> **PROBLEM STATEMENT**:
Which lines of the entries hold the string "find"? Copy each one.

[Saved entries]
━━━━

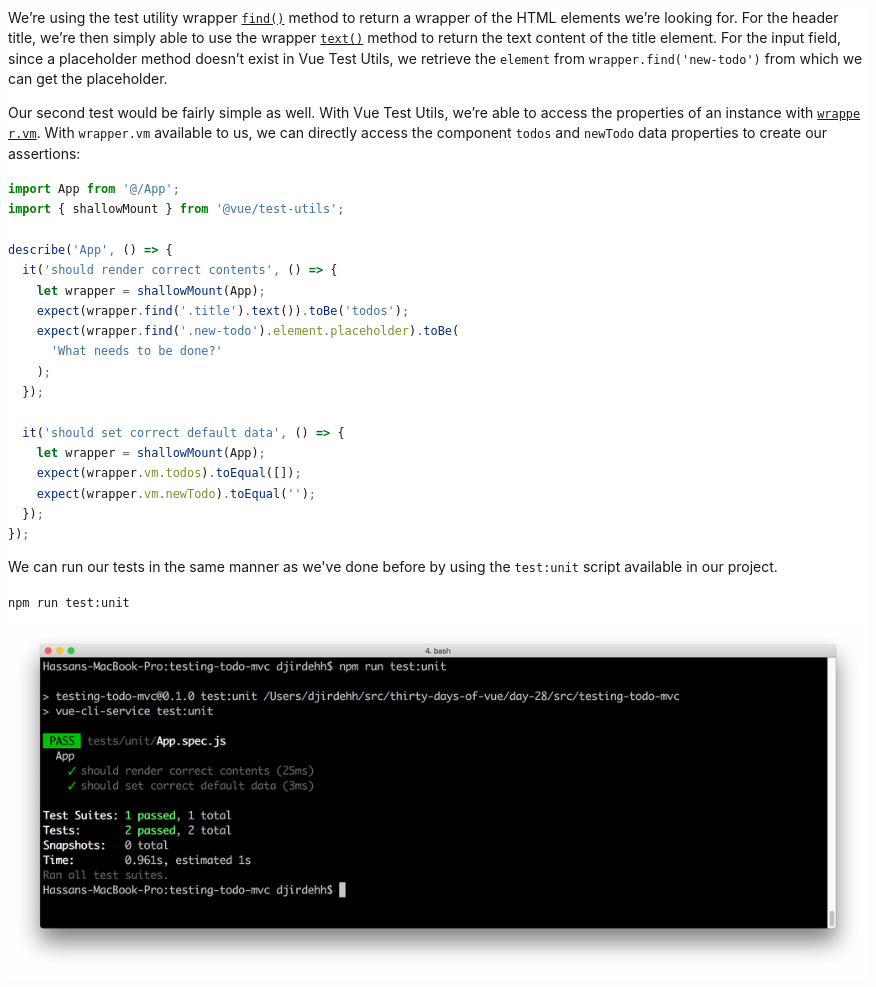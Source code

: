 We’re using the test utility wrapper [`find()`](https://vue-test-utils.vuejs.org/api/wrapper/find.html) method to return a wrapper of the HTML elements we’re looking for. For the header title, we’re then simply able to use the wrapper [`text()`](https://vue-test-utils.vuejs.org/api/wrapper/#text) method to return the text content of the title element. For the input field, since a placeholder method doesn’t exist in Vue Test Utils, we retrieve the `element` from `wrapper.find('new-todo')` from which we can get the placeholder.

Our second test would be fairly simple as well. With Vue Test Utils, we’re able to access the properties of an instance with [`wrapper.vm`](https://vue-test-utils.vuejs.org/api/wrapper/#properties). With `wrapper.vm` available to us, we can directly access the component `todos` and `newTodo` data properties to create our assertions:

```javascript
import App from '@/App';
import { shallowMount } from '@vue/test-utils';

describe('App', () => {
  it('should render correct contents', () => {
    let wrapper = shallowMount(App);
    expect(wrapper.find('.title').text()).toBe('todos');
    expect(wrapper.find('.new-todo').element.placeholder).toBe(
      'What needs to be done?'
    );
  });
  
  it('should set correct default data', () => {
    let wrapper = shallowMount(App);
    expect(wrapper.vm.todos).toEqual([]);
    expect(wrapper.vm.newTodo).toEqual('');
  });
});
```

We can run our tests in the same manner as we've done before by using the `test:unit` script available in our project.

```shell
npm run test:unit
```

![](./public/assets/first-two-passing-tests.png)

━━━━

> **SOLUTION FOR THIS PROBLEM**:
: We’re using the test utility wrapper [`find()`](https://vue-test-utils.vuejs.org/api/wrapper/find.html) method to return a wrapper of the HTML elements we’re looking for. For the header title, we’re then simply able to use the wrapper [`text()`](https://vue-test-utils.vuejs.org/api/wrapper/#text) method to return the text content of the title element. For the input field, since a placeholder method doesn’t exist in Vue Test Utils, we retrieve the `element` from `wrapper.find('new-todo')` from which we can get the placeholder.
    expect(wrapper.find('.title').text()).toBe('todos');
    expect(wrapper.find('.new-todo').element.placeholder).toBe(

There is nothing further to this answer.